How To Win Poetry Slams

Poetry slams are Olympics-style poetry reading competitions, where five judges randomly selected from the audience score poets from 1 to 10.  Since slam's inception, it has spawned an HBO television series, a Tony-award winning Broadway production, and been the subject of many documentaries.  

With judges randomly selected from the audience, poetry slams can be literary events, or they can be popularity contests.  Sometimes the judges bring common sense, other times they bring dice.  While it is difficult to consistently win poetry slams against talented performers, you can maximize your own consistency in placing well.  Being able to put up consistently high finishes is the key to winning a slam league or tournament.

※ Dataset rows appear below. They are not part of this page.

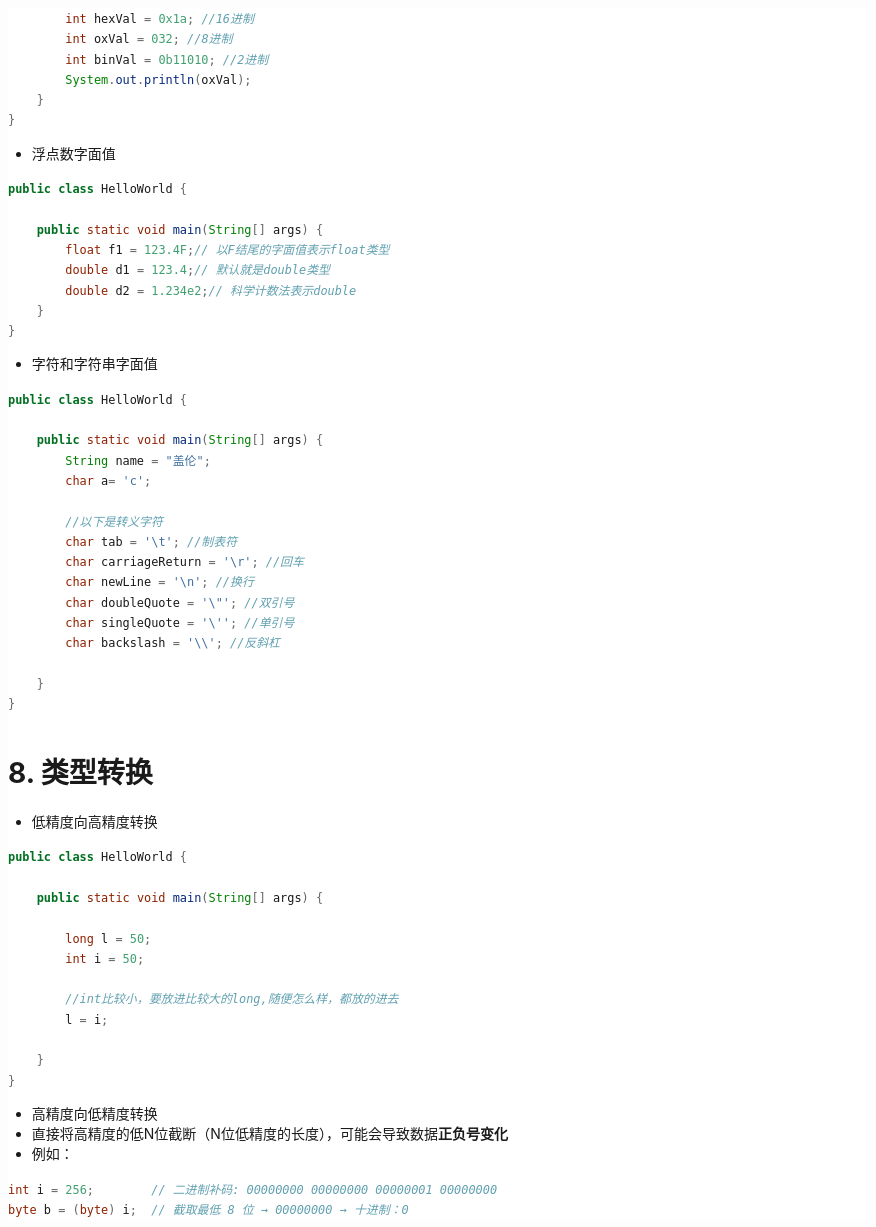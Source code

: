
 ```java
        int hexVal = 0x1a; //16进制
        int oxVal = 032; //8进制
        int binVal = 0b11010; //2进制
        System.out.println(oxVal);
    }
}

```
- 浮点数字面值
```java
public class HelloWorld {

	public static void main(String[] args) {
		float f1 = 123.4F;// 以F结尾的字面值表示float类型
		double d1 = 123.4;// 默认就是double类型
		double d2 = 1.234e2;// 科学计数法表示double
	}
}

```
- 字符和字符串字面值
```java
public class HelloWorld {

	public static void main(String[] args) {
		String name = "盖伦";
		char a= 'c';

		//以下是转义字符
		char tab = '\t'; //制表符
		char carriageReturn = '\r'; //回车
		char newLine = '\n'; //换行
		char doubleQuote = '\"'; //双引号
		char singleQuote = '\''; //单引号
		char backslash = '\\'; //反斜杠
		
	}
}

```
# 8. 类型转换
- 低精度向高精度转换
```java
public class HelloWorld {
 
    public static void main(String[] args) {
 
        long l = 50;
        int i = 50;
        
        //int比较小，要放进比较大的long,随便怎么样，都放的进去
        l = i;
         
    }
}

```
- 高精度向低精度转换
- 直接将高精度的低N位截断（N位低精度的长度），可能会导致数据**正负号变化**
- 例如：
```java
int i = 256;        // 二进制补码: 00000000 00000000 00000001 00000000
byte b = (byte) i;  // 截取最低 8 位 → 00000000 → 十进制：0
```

  1. Read and write all the livelong day.  Read poems online, in literary journals, in books.  Sharpen your writing skills so that your poems are thoroughly edited and polished.  Find poets who are willing to offer criticism and listen to them.  Read their work and comment on how it can be tuned-up.  Being in a community of writers is the best way to make rapid improvements.
  2. Develop confidence and stage presence.  Both of these traits come from experience, so go to your local open mics and read.  Prepare one or two poems a week and hit as many venues as possible to get in a lot of practice. In a month you'll have read over 40 times, and will begin to naturally have a knack for listening and responding to an audience.
  3. Watch the best.  DVDs are available of top competitors, and can be bought at PoetrySlam.com and other sites around the internet.  There are DVDs for Nationals since 2000 and Worlds since 2004, and studying them gives you a great perspective on what poems look like at the highest level of competition.
  4. Understand the two forms of scoring: cumulative rounds and clean-slate rounds.  In cumulative round scoring, a poet's score is added from round to round, and the winner of the slam is determined by the highest cumulative score.  In clean-slate, a poet's rank is determined round to round, without considering their previous scores.  It is possible for the overall highest scoring poet to come dead last in the last round of a slam!
  5. In cumulative round slams, read your best work early.  As slams progress, score margins begin to decrease, to it's important to take the biggest lead you can, as early as you can.  In clean-slate slams, you want to save your best poem for the very last round, and read whatever poems you can to make it into the next round.
  6. Establish synergy within your poems.  The audience is always viewing you as a character, whose stories you tell through your poems.  Think about how reading different combinations of poems over a night changes the way your character looks, and what kind of persona you can create.  Sometimes, you want to be very serious and political, and will read three consecutive political poems.  Other times, you'll want to be more lighthearted, and you'll read something easier to digest.  In general, the most believable persona you can create in your poems, the better you'll perform in the slam.